The MoI is one of the biggest ones in the state administration when it comes to the number of people employed. Estimates are that almost 6% of all employees in the public sector work at the MoI, i.e. more than 40.000. Four years into the human resources management reform in the MoI first results are noticeable. The Human Resource Management Sector was formed. The new Law on Police offers a much-needed improvement in the area of selection, employment, and career advancement. The call for recruiting employees by the MoI is now mandatory. Bylaws that regulate the selection process both in open and internal calls have been adopted. The vetting process is no longer to be conducted only at the initial phase of recruitment but also throughout the career. The first calls were launched, which is a good sign that the MoI would cease with the bad practice of appointing top level officials in the acting capacity. The skills and competences necessary for the successful professional engagement have been defined. By doing so, the starting preconditions for making a qualitative change in the police work have been met.
However, difficulties are still very much present and everything will be in vain if the new solutions are not put to work. An opportunity was missed with the new Law on Police by not regulating the status of graduates from the Academy of Criminalistic and Police Studies. For a long time now, an annual sum of 3 million Euros have been earmarked for the education of criminologists, forensics, and IT experts who, after obtaining the degree and a contract with the MoI, are not granted a proper job placement in the police. It is not a good practice to have the Minister of Interior making finals decisions when it comes to the internal or open recruitment calls, such as the appointment of the Selection Commission’s members or the decision for filling of the job posts. The selection of the Head of Police was lagging behind. It has been almost a year since the former head of Traffic Police, Vladimir Rebić, was appointed acting Head of Police under unclear circumstances. Finally, The Serbian Government in December 2016 appointed Vladimir Rebic as the new police director after the open comptetition. The real reasons for the dismissal of the previous Head of Police, Milorad Veljović, who in the meantime became an adviser to the Prime Minister, remain unclear.

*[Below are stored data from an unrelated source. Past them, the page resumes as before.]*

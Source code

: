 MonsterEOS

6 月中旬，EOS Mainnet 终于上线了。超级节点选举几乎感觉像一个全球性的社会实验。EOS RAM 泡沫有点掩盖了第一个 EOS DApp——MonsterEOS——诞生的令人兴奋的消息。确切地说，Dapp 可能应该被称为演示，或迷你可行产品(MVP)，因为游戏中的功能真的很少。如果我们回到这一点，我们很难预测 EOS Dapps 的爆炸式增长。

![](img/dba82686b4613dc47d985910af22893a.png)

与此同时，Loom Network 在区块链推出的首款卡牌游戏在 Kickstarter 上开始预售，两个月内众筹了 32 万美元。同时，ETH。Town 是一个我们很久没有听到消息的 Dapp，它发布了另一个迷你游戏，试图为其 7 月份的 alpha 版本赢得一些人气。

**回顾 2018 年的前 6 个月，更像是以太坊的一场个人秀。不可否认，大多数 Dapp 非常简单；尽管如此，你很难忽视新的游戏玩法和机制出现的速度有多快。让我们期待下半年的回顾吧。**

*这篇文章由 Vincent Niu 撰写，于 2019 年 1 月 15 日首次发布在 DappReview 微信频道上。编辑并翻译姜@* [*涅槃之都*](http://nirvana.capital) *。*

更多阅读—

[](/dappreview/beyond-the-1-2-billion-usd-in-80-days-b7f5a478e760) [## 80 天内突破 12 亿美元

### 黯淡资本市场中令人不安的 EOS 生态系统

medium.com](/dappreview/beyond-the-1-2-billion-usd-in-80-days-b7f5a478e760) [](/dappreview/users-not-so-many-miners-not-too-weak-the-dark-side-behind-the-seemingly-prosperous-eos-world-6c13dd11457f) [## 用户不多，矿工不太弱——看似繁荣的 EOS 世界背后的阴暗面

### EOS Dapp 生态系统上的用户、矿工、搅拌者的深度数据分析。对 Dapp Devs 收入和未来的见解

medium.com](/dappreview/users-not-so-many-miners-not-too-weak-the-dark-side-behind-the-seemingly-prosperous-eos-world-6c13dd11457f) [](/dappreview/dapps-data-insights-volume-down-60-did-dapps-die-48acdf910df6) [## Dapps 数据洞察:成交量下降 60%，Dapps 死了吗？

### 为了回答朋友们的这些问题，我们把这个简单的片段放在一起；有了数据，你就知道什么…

The continuation of the police reform in Serbia first and foremost depends on the political will to strengthen their integrity. Police operations must be conducted free from the political influence. The Internal Affairs Sector must be independent in their work and fearless when it comes to controlling the legality of police work. The human resources management reform must be implemented in a transparent manner. After 15 years of reform, Serbia deserves the police that will be a professional service to the citizens.